On Fri, Feb 6, 2015 at 3:11 AM, Kyotaro HORIGUCHI <
[email protected]> wrote:
> Hello,
>
> > Redshift has a table, stv_inflight, which serves about the same purpose
> as
> > pg_stat_activity. Redshift seems to perform better with very high fetch
> > sizes (10,000 is a good start), so the default foreign data wrapper
> didn't
> > perform so well.
>
> I agree with you.
>
> > I was able to confirm that the first query showed "FETCH 150 FROM c1" as
> > the query, which is normal highly unhelpful, but in this case it confirms
> > that tables created in redshift_server do by default use the fetch_size
> > option given during server creation.
> >
> > I was also able to confirm that the second query showed "FETCH 151 FROM
> c1"
> > as the query, which shows that per-table overrides also work.
> >
> > I'd be happy to stop here, but Kyotaro might feel differently.
>
> This is enough in its own way, of course.
>
> > With this
> > limited patch, one could estimate the number of rows that would fit into
> > the desired memory block based on the row width and set fetch_size
> > accordingly.
>
> The users including me will be happy with it when the users know
> how to determin the fetch size.

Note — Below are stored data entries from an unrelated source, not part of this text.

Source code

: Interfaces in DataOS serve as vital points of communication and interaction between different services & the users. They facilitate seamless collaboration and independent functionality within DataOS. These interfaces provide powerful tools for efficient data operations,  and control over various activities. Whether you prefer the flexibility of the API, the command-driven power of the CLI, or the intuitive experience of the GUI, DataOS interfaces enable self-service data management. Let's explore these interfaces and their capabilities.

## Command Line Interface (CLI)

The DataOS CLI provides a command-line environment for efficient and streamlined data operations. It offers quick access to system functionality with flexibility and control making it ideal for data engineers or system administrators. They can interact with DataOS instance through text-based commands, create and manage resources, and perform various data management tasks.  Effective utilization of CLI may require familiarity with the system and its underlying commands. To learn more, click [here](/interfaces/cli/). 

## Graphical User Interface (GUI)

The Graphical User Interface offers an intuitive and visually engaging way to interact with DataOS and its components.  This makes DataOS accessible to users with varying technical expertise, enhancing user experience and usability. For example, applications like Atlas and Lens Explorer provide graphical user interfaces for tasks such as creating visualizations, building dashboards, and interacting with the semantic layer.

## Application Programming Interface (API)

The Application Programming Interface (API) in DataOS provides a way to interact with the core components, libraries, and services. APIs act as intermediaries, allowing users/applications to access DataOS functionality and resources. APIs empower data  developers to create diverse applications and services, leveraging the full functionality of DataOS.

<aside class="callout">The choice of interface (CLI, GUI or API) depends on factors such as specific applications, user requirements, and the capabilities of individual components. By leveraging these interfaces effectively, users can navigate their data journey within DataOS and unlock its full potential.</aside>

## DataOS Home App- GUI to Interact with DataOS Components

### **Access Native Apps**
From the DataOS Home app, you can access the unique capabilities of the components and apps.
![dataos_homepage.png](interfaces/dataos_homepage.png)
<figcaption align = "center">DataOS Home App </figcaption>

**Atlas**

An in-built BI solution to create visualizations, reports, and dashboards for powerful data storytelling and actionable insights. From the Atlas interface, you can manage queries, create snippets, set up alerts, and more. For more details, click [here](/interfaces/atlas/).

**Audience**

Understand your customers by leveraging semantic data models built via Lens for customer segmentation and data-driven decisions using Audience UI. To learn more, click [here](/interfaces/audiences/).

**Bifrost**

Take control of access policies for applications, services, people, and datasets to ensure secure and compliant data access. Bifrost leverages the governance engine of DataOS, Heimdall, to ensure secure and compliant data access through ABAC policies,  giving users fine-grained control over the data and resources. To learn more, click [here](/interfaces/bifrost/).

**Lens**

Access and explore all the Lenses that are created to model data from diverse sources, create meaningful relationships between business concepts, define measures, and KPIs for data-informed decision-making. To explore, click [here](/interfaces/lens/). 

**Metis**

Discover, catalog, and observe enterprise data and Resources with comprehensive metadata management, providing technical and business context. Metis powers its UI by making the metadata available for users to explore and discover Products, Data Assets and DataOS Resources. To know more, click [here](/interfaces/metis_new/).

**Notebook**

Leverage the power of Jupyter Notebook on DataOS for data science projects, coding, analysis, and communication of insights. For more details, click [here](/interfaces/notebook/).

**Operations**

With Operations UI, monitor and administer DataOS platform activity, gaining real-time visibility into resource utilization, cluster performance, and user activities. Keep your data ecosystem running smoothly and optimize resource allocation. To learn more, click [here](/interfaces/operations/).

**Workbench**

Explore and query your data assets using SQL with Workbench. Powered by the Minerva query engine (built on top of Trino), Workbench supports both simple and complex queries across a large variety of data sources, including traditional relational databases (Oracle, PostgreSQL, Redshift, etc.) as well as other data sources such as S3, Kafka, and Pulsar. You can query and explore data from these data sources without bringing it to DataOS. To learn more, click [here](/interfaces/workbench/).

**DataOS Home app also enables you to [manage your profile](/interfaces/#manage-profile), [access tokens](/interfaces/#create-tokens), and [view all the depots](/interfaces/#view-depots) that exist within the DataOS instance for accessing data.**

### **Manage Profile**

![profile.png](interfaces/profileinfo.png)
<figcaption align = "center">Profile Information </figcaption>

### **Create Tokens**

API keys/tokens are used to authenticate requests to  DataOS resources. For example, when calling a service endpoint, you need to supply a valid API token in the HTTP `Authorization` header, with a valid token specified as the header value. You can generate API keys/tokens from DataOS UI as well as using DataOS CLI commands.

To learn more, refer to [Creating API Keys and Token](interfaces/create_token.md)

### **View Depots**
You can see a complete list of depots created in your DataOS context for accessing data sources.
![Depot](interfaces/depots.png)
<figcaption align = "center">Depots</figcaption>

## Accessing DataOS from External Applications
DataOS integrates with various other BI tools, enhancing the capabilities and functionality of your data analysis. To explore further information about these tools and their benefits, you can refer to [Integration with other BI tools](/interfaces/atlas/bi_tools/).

Especially the remote tables are
> very few or the configuration will be enough stable.
>
> On widely distributed systems, it would be far difficult to tune
> fetch size manually for every foreign tables, so finally it would
> be left at the default and safe size, it's 100 or so.
>
> This is the similar discussion about max_wal_size on another
> thread. Calculating fetch size is far tougher for users than
> setting expected memory usage, I think.
>
> > But we could go further, and have a fetch_max_memory option only at the
> > table level, and the fdw could do that same memory / estimated_row_size
> > calculation and derive fetch_size that way *at table creation time*, not
> > query time.
>
> We cannot know the real length of the text type data in advance,
> other than that, even defined as char(n), the n is the
> theoretically(or in-design) maximum size for the field but in the
> most cases the mean length of the real data would be far small
> than that. For that reason, calculating the ratio at the table
> creation time seems to be difficult.
>
> However, I agree to the Tom's suggestion that the changes in
> FETCH statement is defenitly ugly, especially the "overhead"
> argument is prohibitive even for me:(
>
> > Thanks to Kyotaro and Bruce Momjian for their help.
>
> Not at all.
>
> regardes,
>
>
> At Wed, 4 Feb 2015 18:06:02 -0500, Corey Huinker <[email protected]>
> wrote in <CADkLM=eTpKYX5VOfjLr0VvfXhEZbC2UeakN=
> [email protected]>
> > I applied this patch to REL9_4_STABLE, and I was able to connect to a
> > foreign database (redshift, actually).
> >
> > the basic outline of the test is below, names changed to protect my
> > employment.
> >
> > create extension if not exists postgres_fdw;
> >
> > create server redshift_server foreign data wrapper postgres_fdw
> > options ( host 'some.hostname.ext', port '5439', dbname 'redacted',
> > fetch_size '150' );
> >
> > create user mapping for public server redshift_server options ( user
> > 'redacted_user', password 'comeonyouarekiddingright' );
> >
> > create foreign table redshift_tab150 ( <colspecs> )
> > server redshift_server options (table_name 'redacted_table', schema_name
> > 'redacted_schema' );
> >
> > create foreign table redshift_tab151 ( <colspecs> )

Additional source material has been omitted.